— EXERCISE DIRECTIONS —
Copy out every line in the entries below that includes "RTObject".

[Rendered images with source text]
# # # #

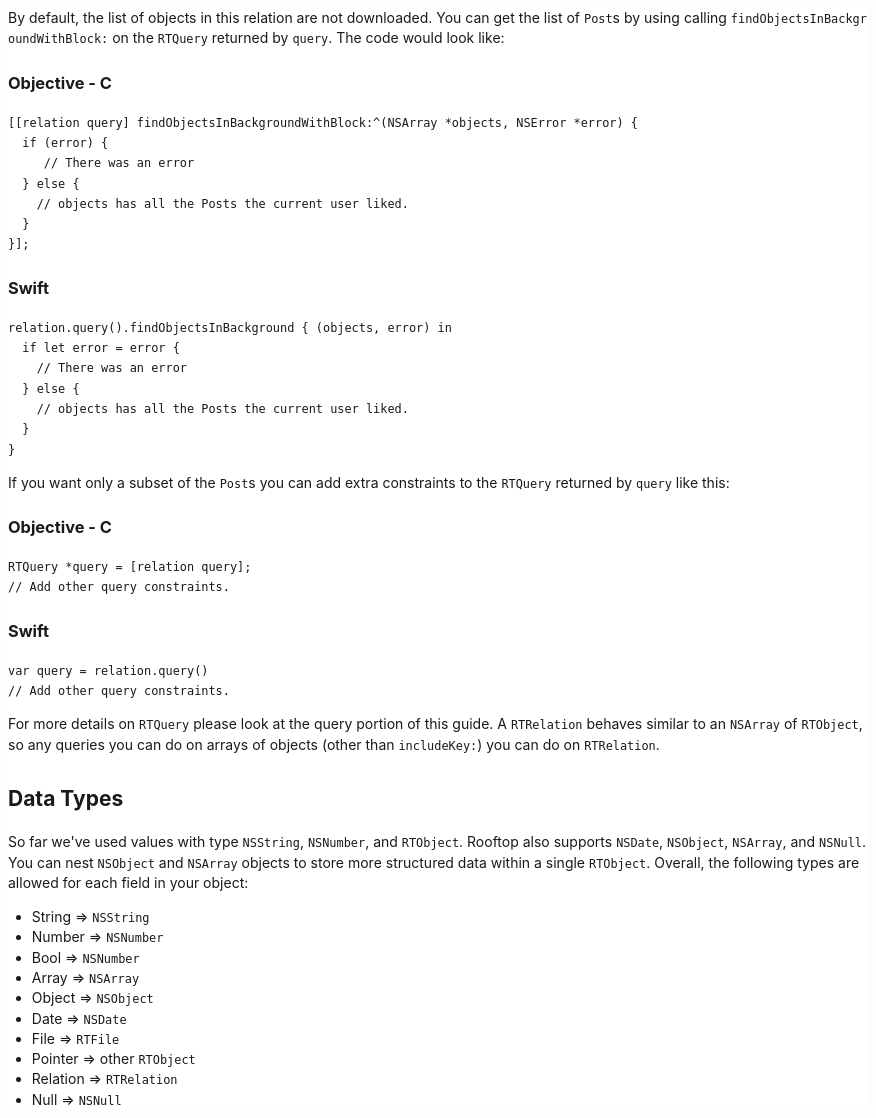 By default, the list of objects in this relation are not downloaded.  You can get the list of `Post`s by using calling `findObjectsInBackgroundWithBlock:` on the `RTQuery` returned by `query`.  The code would look like:

### Objective - C
<pre><code class="objectivec">[[relation query] findObjectsInBackgroundWithBlock:^(NSArray *objects, NSError *error) {
  if (error) {
     // There was an error
  } else {
    // objects has all the Posts the current user liked.
  }
}];
</code></pre>

### Swift
<pre><code class="swift">relation.query().findObjectsInBackground { (objects, error) in
  if let error = error {
    // There was an error
  } else {
    // objects has all the Posts the current user liked.
  }
}
</code></pre>

If you want only a subset of the `Post`s you can add extra constraints to the `RTQuery` returned by `query` like this:

### Objective - C
<pre><code class="objectivec">RTQuery *query = [relation query];
// Add other query constraints.
</code></pre>

### Swift
<pre><code class="swift">var query = relation.query()
// Add other query constraints.
</code></pre>

For more details on `RTQuery` please look at the query portion of this guide.  A `RTRelation` behaves similar to an `NSArray` of `RTObject`, so any queries you can do on arrays of objects (other than `includeKey:`) you can do on `RTRelation`.

## Data Types

So far we've used values with type `NSString`, `NSNumber`, and `RTObject`. Rooftop also supports `NSDate`, `NSObject`, `NSArray`, and `NSNull`. You can nest `NSObject` and `NSArray` objects to store more structured data within a single `RTObject`. Overall, the following types are allowed for each field in your object:

* String => `NSString`
* Number => `NSNumber`
* Bool => `NSNumber`
* Array => `NSArray`
* Object => `NSObject`
* Date => `NSDate`
* File => `RTFile`
* Pointer => other `RTObject`
* Relation => `RTRelation`
* Null => `NSNull`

# # # #

— FINISHED TASK —
For more details on `RTQuery` please look at the query portion of this guide.  A `RTRelation` behaves similar to an `NSArray` of `RTObject`, so any queries you can do on arrays of objects (other than `includeKey:`) you can do on `RTRelation`.
So far we've used values with type `NSString`, `NSNumber`, and `RTObject`. Rooftop also supports `NSDate`, `NSObject`, `NSArray`, and `NSNull`. You can nest `NSObject` and `NSArray` objects to store more structured data within a single `RTObject`. Overall, the following types are allowed for each field in your object:
* Pointer => other `RTObject`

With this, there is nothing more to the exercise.